─── Records to use ───

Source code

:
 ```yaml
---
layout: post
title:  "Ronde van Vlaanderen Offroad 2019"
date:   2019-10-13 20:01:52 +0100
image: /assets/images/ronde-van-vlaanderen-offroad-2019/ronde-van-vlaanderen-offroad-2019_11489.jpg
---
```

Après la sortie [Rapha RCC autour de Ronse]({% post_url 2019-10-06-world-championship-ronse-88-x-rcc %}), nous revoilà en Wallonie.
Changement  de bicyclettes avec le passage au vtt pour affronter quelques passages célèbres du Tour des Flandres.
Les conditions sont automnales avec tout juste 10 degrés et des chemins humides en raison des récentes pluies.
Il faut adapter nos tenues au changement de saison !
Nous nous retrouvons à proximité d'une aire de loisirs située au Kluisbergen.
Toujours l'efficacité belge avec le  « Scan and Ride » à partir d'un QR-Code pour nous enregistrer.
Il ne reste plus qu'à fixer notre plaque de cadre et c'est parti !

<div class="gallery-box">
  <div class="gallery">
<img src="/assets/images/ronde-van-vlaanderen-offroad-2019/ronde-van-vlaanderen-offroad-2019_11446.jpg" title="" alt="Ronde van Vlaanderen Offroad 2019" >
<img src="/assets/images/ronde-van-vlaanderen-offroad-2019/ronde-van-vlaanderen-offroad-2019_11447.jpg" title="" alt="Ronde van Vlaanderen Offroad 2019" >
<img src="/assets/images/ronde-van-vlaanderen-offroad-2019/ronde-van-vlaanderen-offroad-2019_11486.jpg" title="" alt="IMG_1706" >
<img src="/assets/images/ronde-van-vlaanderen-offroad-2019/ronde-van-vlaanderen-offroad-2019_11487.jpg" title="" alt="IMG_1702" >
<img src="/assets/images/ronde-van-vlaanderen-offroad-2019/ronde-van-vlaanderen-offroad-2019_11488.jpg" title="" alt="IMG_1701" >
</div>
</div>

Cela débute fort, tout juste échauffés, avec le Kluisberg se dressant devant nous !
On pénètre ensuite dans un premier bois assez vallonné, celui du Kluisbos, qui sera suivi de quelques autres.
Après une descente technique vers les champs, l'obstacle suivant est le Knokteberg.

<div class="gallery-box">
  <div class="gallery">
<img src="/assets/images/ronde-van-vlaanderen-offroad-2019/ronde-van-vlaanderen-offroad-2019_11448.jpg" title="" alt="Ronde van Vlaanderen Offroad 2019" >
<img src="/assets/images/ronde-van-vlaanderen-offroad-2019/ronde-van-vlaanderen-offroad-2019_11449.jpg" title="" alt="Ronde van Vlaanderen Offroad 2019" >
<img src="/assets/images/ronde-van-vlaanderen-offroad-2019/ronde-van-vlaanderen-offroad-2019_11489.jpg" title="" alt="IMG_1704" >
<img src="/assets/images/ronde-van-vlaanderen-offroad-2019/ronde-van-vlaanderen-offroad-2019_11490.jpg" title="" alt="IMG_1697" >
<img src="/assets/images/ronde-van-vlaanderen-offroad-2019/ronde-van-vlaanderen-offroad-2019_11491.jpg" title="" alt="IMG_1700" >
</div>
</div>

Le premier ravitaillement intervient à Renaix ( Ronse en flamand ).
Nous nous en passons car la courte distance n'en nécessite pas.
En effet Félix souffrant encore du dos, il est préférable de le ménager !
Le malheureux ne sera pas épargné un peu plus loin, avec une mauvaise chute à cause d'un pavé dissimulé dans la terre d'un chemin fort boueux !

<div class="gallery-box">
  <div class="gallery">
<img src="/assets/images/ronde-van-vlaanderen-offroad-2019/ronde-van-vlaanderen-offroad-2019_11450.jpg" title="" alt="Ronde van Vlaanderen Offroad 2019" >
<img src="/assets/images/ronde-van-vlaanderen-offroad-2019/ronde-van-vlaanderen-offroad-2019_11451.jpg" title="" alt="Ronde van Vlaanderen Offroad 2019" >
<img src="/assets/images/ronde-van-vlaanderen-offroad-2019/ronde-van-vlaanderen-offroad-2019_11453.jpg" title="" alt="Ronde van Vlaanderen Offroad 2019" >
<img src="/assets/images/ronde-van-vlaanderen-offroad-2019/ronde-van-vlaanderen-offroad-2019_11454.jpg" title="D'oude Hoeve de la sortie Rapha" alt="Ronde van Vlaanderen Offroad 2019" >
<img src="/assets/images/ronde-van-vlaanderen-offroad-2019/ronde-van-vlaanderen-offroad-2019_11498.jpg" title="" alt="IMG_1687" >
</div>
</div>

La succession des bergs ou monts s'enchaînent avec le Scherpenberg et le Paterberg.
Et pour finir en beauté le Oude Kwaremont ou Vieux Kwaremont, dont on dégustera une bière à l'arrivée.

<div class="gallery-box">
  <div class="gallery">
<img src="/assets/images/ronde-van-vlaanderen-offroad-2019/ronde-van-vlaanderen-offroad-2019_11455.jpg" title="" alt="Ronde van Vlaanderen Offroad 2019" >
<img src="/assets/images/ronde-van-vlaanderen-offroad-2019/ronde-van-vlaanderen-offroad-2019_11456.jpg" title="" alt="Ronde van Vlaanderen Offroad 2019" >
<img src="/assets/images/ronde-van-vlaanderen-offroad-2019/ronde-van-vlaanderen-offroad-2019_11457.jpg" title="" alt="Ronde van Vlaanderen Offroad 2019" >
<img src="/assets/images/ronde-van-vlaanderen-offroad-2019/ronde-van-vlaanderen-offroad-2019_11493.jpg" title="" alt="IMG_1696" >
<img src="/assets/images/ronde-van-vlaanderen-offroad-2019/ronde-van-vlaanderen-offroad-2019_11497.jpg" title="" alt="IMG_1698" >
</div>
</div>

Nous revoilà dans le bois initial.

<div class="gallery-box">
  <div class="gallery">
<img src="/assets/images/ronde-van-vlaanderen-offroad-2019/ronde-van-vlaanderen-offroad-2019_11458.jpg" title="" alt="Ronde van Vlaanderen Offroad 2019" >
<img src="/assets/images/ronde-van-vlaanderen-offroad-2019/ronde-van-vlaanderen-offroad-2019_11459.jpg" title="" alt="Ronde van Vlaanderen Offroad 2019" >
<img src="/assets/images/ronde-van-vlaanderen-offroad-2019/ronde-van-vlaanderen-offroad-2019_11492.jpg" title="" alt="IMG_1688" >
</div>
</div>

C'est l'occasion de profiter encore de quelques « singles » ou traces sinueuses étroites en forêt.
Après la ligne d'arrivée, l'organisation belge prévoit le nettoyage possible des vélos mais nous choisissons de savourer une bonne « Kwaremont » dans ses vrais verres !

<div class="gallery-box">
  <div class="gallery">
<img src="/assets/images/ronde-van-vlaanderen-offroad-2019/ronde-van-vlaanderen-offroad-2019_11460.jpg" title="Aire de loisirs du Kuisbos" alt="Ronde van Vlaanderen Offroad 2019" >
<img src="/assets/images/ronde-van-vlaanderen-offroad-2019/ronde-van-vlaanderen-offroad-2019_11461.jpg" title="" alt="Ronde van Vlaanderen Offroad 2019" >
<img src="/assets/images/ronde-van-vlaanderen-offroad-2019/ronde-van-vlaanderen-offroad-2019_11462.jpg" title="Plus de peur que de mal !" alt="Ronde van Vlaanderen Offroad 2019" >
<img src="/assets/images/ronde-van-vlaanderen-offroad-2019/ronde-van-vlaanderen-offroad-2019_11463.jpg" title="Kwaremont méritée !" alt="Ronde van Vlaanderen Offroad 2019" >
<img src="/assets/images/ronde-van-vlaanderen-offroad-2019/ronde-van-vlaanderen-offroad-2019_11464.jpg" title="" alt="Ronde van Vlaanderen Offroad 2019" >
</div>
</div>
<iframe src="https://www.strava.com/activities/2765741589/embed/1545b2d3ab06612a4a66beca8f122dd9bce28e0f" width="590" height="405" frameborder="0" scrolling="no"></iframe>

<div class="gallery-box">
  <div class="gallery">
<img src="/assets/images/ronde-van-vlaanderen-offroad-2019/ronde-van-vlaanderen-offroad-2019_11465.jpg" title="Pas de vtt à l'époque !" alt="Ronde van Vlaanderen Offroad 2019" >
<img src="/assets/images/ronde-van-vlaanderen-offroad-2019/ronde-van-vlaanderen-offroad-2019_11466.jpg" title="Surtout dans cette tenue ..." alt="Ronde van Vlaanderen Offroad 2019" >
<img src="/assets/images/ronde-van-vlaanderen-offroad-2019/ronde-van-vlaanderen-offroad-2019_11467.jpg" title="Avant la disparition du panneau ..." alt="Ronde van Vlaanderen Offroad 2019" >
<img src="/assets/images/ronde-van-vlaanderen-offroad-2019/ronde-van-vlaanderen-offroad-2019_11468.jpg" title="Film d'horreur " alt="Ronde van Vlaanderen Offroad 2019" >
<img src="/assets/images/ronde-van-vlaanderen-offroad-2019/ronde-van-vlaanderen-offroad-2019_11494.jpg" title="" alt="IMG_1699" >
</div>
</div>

───

Assignment => Copy here each line of the preceding records with "sortie" in it.

Response area =>
Après la sortie [Rapha RCC autour de Ronse]({% post_url 2019-10-06-world-championship-ronse-88-x-rcc %}), nous revoilà en Wallonie.
<img src="/assets/images/ronde-van-vlaanderen-offroad-2019/ronde-van-vlaanderen-offroad-2019_11454.jpg" title="D'oude Hoeve de la sortie Rapha" alt="Ronde van Vlaanderen Offroad 2019" >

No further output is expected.